#### Task to complete:
Extract every record, exactly as written, and ignore the pictures.

◇ ◇ ◇ ◇ ◇ ◇ ◇

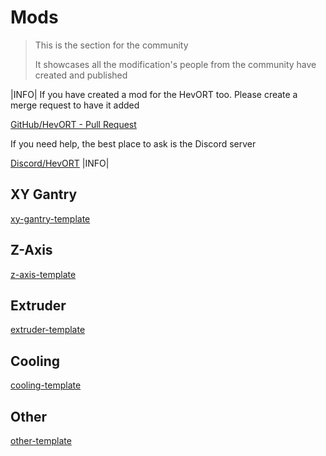 # Mods

> This is the section for the community
>
> It showcases all the modification's people from the community have created and published

|INFO|
If you have created a mod for the HevORT too.
Please create a merge request to have it added 

[GitHub/HevORT - Pull Request](https://github.com/MirageC79/HevORT/pulls)


If you need help, the best place to ask is the Discord server

[Discord/HevORT](https://discord.gg/nCYRQAZPWV)
|INFO|

<script>
    createGridData(1, [
        {
            title: "EvoMoto HD12 AWD",
            image: "../../assets/images/mods/evomoto_awd_hd12.png",
            description: `This mod adds two more steppers to the HevORT.
                        <br>They replace the pulley mounts on the front for even more power.
                        <br><br>Requires (not including existing parts from the pulley mounts):
                        <br>-2 more steppers
                        <br>-2 driving pulleys for the stepper (20teeth)
                        <br>-6x M5 100mm screws (replaces existing M5 90mm)
                        <br>-2x M5 55mm screws (replaces existing M5 45mm)`,
            credits: [
                    {name: "EvoMoto"},
            ],
            buttons: [
                {title: "Thingiverse", link: "https://www.thingiverse.com/thing:5171980"},
            ],
        },
        {
            title: "EvoMoto STD/HT AWD",
            image: "../../assets/images/mods/evomoto_awd_std-ht.png",
            description: `This mod adds two more steppers to the HevORT.
                        <br>They replace the pulley mounts on the front for even more power.
                        <br><br>Requires (not including existing parts from the pulley mounts):
                        <br>-2 more steppers
                        <br>-2 driving pulleys for the stepper (20teeth)`,
            credits: [
                    {name: "EvoMoto"},
            ],
            buttons: [
                {title: "Thingiverse", link: "https://www.thingiverse.com/thing:4815859"},
            ],
        },
    ]);
    createGridData(2, [
        {
            title: "Wobble Rings for SFU1204",
            image: "../../assets/images/mods/evomoto_sfu1204_wobble_rings.jpg",
            description: `Alternative version of the original Wobble Rings for the ZR V2.5
                        <br>These do a better job at eliminating bad quality ballscrews
                        <br><br>Cheap ballscrews never run smooth, these wobble rings will eliminate any wobble
                        <br>the ballscrew would have induced into the print bed movement`,
            credits: [
                    {name: "EvoMoto"},
            ],
            buttons: [
                {title: "Thingiverse", link: "https://www.thingiverse.com/thing:4781610"},
            ],
        },
        {
            title: "Wobble Rings for SFU1604",
            image: "../../assets/images/mods/evomoto_sfu1604_wobble_rings.png",
            description: `Same as the SFU1204 version but for SFU1604`,
            credits: [
                    {name: "EvoMoto"},
            ],
            buttons: [
                {title: "Thingiverse", link: "https://www.thingiverse.com/thing:4785945"},
            ],
        },
    ]);
    createGridData(3, [
        {
            title: "BL-Touch Rapido UHF Hotend bracket",
            image: "https://hevort-mods.donnerplays.de/images/BL_Touch_Rapido_Hotend_UHF_Bracket.png",
            description: `Mounting bracket for the BL-Touch when used on a Rapido UHF hotend.
                        <br>- Adds a lip on the top that prevents the support from rotating.
                        <br>- Uses nuts for all screw holes instead of screwing into the plastic
                        <br><br>Requires:
                        <br>- 3x M3 nuts
                        <br>- Main mounting screw: M3x(~35mm long screw)
                        <br>- BL-Touch screws: 2x M3x8mm screw`,
            credits: [
                    {name: "MirageC", description: "Initial work/version"},
                    {name: "DonnerPlays", description: "Modification to use M3 nuts instead of threading into the plastic"}
            ],
            buttons: [
                {title: "CAD File", link: "https://hevort-mods.donnerplays.de/cad/BL_Touch_Rapido_Hotend_UHF_Bracket.step", icon: "fa fa-download"},
            ],
        },
    ]);
    createGridData(4, [
        {
            title: "HD12/MGN12 CPAP Rapido Duct",
            image: "https://hevort-mods.donnerplays.de/images/HD12_MGN12_Rapido_Duct.png",
            description: `Fan duct for CPAP fan hose
                        <br>(15mm inner diameter)
                        <br><br>Mounts to the standard MGN12H/HD12 HextrudORT carriage
                        <br><br>Requires:
                        <br>- Standard: 4x M3x8mm screws
                        <br>- UHF: 4x M3x14mm screws`,
            credits: [
                    {name: "MirageC", description: "Initial work of MGN9 version"},
                    {name: "DonnerPlays", description: "Modification to fit HD12/MGN12"}
            ],
            buttons: [
                {title: "CAD File", link: "https://hevort-mods.donnerplays.de/cad/HD12_MGN12_Rapido_Duct.step", icon: "fa fa-download"},
            ],
        },
        {
            title: "HD12/MGN12H Rapido UHF Spacer",
            image: "https://hevort-mods.donnerplays.de/images/HD12_MGN12_Rapido_UHF_Spacer.png",
            description: `Spacer for the CPAP Rapido Duct
                        <br>when the rapido is used with a volcano nozzle (UHF)`,
            credits: [
                    {name: "MirageC", description: "Initial work of MGN9 version"},
                    {name: "DonnerPlays", description: "Modification to fit HD12/MGN12"}
            ],
            buttons: [
                {title: "CAD File", link: "https://hevort-mods.donnerplays.de/cad/HD12_MGN12_Rapido_UHF_Spacer.step", icon: "fa fa-download"},
            ],
        },
        {
            title: "HD12/MGN12 40mm fan mount (tested with Rapido hotend)",
            image: "https://hevort-mods.donnerplays.de/images/MGN12_HD12_Rapido_Fan_Shroud_40mm.png",
            description: `This bracket allows you to use a 40mm fan for
                        <br>hotend cooling on the
                        <br>MGN12/HD12 HextrudORT carriage
                        <br><br>Includes small side openings to help with getting out the hot air and help with installation.
                        <br><br>Is supported by two screws/flaps on the side
                        <br><br>Requires:
                        <br>- 3x M3x(8mm + fan size)
                        <br>Example: 20mm thick fan = 28mm = 25-30mm`,
            credits: [
                    {name: "MirageC", description: "Initial work on version for Rapido with 25mm fan"},
                    {name: "DonnerPlays", description: "Modification to allow 40mm fan to be used"}
            ],
            buttons: [
                {title: "CAD File", link: "https://hevort-mods.donnerplays.de/cad/MGN12_HD12_Rapido_Fan_Shroud_40mm.step", icon: "fa fa-download"},
            ],
        },
    ]);
    createGridData(5, [
        {
            title: "SpEye",
            image: "../assets/images/mods/spy-eye/spy-eye-printed.jpg",
            description: `Not only an empty filament detector.
                        <br>The SpEye can detect a spool jam and pause your print.`,
            credits: [
                    {name: "MirageC", description: "Initial work"},
            ],
            buttons: [
                {title: "SpyEye page", link: "#/pages/mods/spy-eye.md"},
            ],
        },
        {
            title: "ADXL345 mounting bracket on 40mm fan",
            image: "https://hevort-mods.donnerplays.de/images/ADXL345_40mm_Fan_Mount.png",
            description: `Allows you to easily mount an ADXL345 accelerometer to your print head.
                        <br><br>Mounts to the front of a 40mm fan.
                        <br>(tested with a 20mm thick fan)
                        <br><br>Requires: 3.5mm longer screws`,
            credits: [
                    {name: "DonnerPlays", description: "Initial work"},
            ],
            buttons: [
                {title: "CAD File", link: "https://hevort-mods.donnerplays.de/cad/ADXL345_40mm_Fan_Mount.step", icon: "fa fa-download"},
            ],
        },
    ]);
</script>

## XY Gantry

[xy-gantry-template](../../assets/templates/grid-template.md ':include')

## Z-Axis

[z-axis-template](../../assets/templates/grid-template.md ':include')


## Extruder

[extruder-template](../../assets/templates/grid-template.md ':include')

## Cooling

[cooling-template](../../assets/templates/grid-template.md ':include')

## Other

[other-template](../../assets/templates/grid-template.md ':include')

◇ ◇ ◇ ◇ ◇ ◇ ◇

#### Answer for the task:
 # Mods

> This is the section for the community
>
> It showcases all the modification's people from the community have created and published

|INFO|
If you have created a mod for the HevORT too.
Please create a merge request to have it added 

[GitHub/HevORT - Pull Request](https://github.com/MirageC79/HevORT/pulls)


If you need help, the best place to ask is the Discord server

[Discord/HevORT](https://discord.gg/nCYRQAZPWV)
|INFO|

<script>
    createGridData(1, [
        {
            title: "EvoMoto HD12 AWD",
            image: "../../assets/images/mods/evomoto_awd_hd12.png",
            description: `This mod adds two more steppers to the HevORT.
                        <br>They replace the pulley mounts on the front for even more power.
                        <br><br>Requires (not including existing parts from the pulley mounts):
                        <br>-2 more steppers
                        <br>-2 driving pulleys for the stepper (20teeth)
                        <br>-6x M5 100mm screws (replaces existing M5 90mm)
                        <br>-2x M5 55mm screws (replaces existing M5 45mm)`,
            credits: [
                    {name: "EvoMoto"},
            ],
            buttons: [
                {title: "Thingiverse", link: "https://www.thingiverse.com/thing:5171980"},
            ],
        },
        {
            title: "EvoMoto STD/HT AWD",
            image: "../../assets/images/mods/evomoto_awd_std-ht.png",
            description: `This mod adds two more steppers to the HevORT.
                        <br>They replace the pulley mounts on the front for even more power.
                        <br><br>Requires (not including existing parts from the pulley mounts):
                        <br>-2 more steppers
                        <br>-2 driving pulleys for the stepper (20teeth)`,
            credits: [
                    {name: "EvoMoto"},
            ],
            buttons: [
                {title: "Thingiverse", link: "https://www.thingiverse.com/thing:4815859"},
            ],
        },
    ]);
    createGridData(2, [
        {
            title: "Wobble Rings for SFU1204",
            image: "../../assets/images/mods/evomoto_sfu1204_wobble_rings.jpg",
            description: `Alternative version of the original Wobble Rings for the ZR V2.5
                        <br>These do a better job at eliminating bad quality ballscrews
                        <br><br>Cheap ballscrews never run smooth, these wobble rings will eliminate any wobble
                        <br>the ballscrew would have induced into the print bed movement`,
            credits: [
                    {name: "EvoMoto"},
            ],
            buttons: [
                {title: "Thingiverse", link: "https://www.thingiverse.com/thing:4781610"},
            ],
        },
        {
            title: "Wobble Rings for SFU1604",
            image: "../../assets/images/mods/evomoto_sfu1604_wobble_rings.png",
            description: `Same as the SFU1204 version but for SFU1604`,
            credits: [
                    {name: "EvoMoto"},
            ],
            buttons: [
                {title: "Thingiverse", link: "https://www.thingiverse.com/thing:4785945"},
            ],
        },
    ]);
    createGridData(3, [
        {
            title: "BL-Touch Rapido UHF Hotend bracket",
            image: "https://hevort-mods.donnerplays.de/images/BL_Touch_Rapido_Hotend_UHF_Bracket.png",
            description: `Mounting bracket for the BL-Touch when used on a Rapido UHF hotend.
                        <br>- Adds a lip on the top that prevents the support from rotating.
                        <br>- Uses nuts for all screw holes instead of screwing into the plastic
                        <br><br>Requires:
                        <br>- 3x M3 nuts
                        <br>- Main mounting screw: M3x(~35mm long screw)
                        <br>- BL-Touch screws: 2x M3x8mm screw`,
            credits: [
                    {name: "MirageC", description: "Initial work/version"},
                    {name: "DonnerPlays", description: "Modification to use M3 nuts instead of threading into the plastic"}
            ],
            buttons: [
                {title: "CAD File", link: "https://hevort-mods.donnerplays.de/cad/BL_Touch_Rapido_Hotend_UHF_Bracket.step", icon: "fa fa-download"},
            ],
        },
    ]);
    createGridData(4, [
        {
            title: "HD12/MGN12 CPAP Rapido Duct",
            image: "https://hevort-mods.donnerplays.de/images/HD12_MGN12_Rapido_Duct.png",
            description: `Fan duct for CPAP fan hose
                        <br>(15mm inner diameter)
                        <br><br>Mounts to the standard MGN12H/HD12 HextrudORT carriage
                        <br><br>Requires:
                        <br>- Standard: 4x M3x8mm screws
                        <br>- UHF: 4x M3x14mm screws`,
            credits: [
                    {name: "MirageC", description: "Initial work of MGN9 version"},
                    {name: "DonnerPlays", description: "Modification to fit HD12/MGN12"}
            ],
            buttons: [
                {title: "CAD File", link: "https://hevort-mods.donnerplays.de/cad/HD12_MGN12_Rapido_Duct.step", icon: "fa fa-download"},
            ],
        },
        {
            title: "HD12/MGN12H Rapido UHF Spacer",
            image: "https://hevort-mods.donnerplays.de/images/HD12_MGN12_Rapido_UHF_Spacer.png",
            description: `Spacer for the CPAP Rapido Duct
                        <br>when the rapido is used with a volcano nozzle (UHF)`,
            credits: [
                    {name: "MirageC", description: "Initial work of MGN9 version"},
                    {name: "DonnerPlays", description: "Modification to fit HD12/MGN12"}
            ],
            buttons: [
                {title: "CAD File", link: "https://hevort-mods.donnerplays.de/cad/HD12_MGN12_Rapido_UHF_Spacer.step", icon: "fa fa-download"},
            ],
        },
        {
            title: "HD12/MGN12 40mm fan mount (tested with Rapido hotend)",
            image: "https://hevort-mods.donnerplays.de/images/MGN12_HD12_Rapido_Fan_Shroud_40mm.png",
            description: `This bracket allows you to use a 40mm fan for
                        <br>hotend cooling on the
                        <br>MGN12/HD12 HextrudORT carriage
                        <br><br>Includes small side openings to help with getting out the hot air and help with installation.
                        <br><br>Is supported by two screws/flaps on the side
                        <br><br>Requires:
                        <br>- 3x M3x(8mm + fan size)
                        <br>Example: 20mm thick fan = 28mm = 25-30mm`,
            credits: [
                    {name: "MirageC", description: "Initial work on version for Rapido with 25mm fan"},
                    {name: "DonnerPlays", description: "Modification to allow 40mm fan to be used"}
            ],
            buttons: [
                {title: "CAD File", link: "https://hevort-mods.donnerplays.de/cad/MGN12_HD12_Rapido_Fan_Shroud_40mm.step", icon: "fa fa-download"},
            ],
        },
    ]);
    createGridData(5, [
        {
            title: "SpEye",
            image: "../assets/images/mods/spy-eye/spy-eye-printed.jpg",
            description: `Not only an empty filament detector.
                        <br>The SpEye can detect a spool jam and pause your print.`,
            credits: [
                    {name: "MirageC", description: "Initial work"},
            ],
            buttons: [
                {title: "SpyEye page", link: "#/pages/mods/spy-eye.md"},
            ],
        },
        {
            title: "ADXL345 mounting bracket on 40mm fan",
            image: "https://hevort-mods.donnerplays.de/images/ADXL345_40mm_Fan_Mount.png",
            description: `Allows you to easily mount an ADXL345 accelerometer to your print head.
                        <br><br>Mounts to the front of a 40mm fan.
                        <br>(tested with a 20mm thick fan)
                        <br><br>Requires: 3.5mm longer screws`,
            credits: [
                    {name: "DonnerPlays", description: "Initial work"},
            ],
            buttons: [
                {title: "CAD File", link: "https://hevort-mods.donnerplays.de/cad/ADXL345_40mm_Fan_Mount.step", icon: "fa fa-download"},
            ],
        },
    ]);
</script>

## XY Gantry

[xy-gantry-template](../../assets/templates/grid-template.md ':include')

## Z-Axis

[z-axis-template](../../assets/templates/grid-template.md ':include')


## Extruder

[extruder-template](../../assets/templates/grid-template.md ':include')

## Cooling

[cooling-template](../../assets/templates/grid-template.md ':include')

## Other

[other-template](../../assets/templates/grid-template.md ':include')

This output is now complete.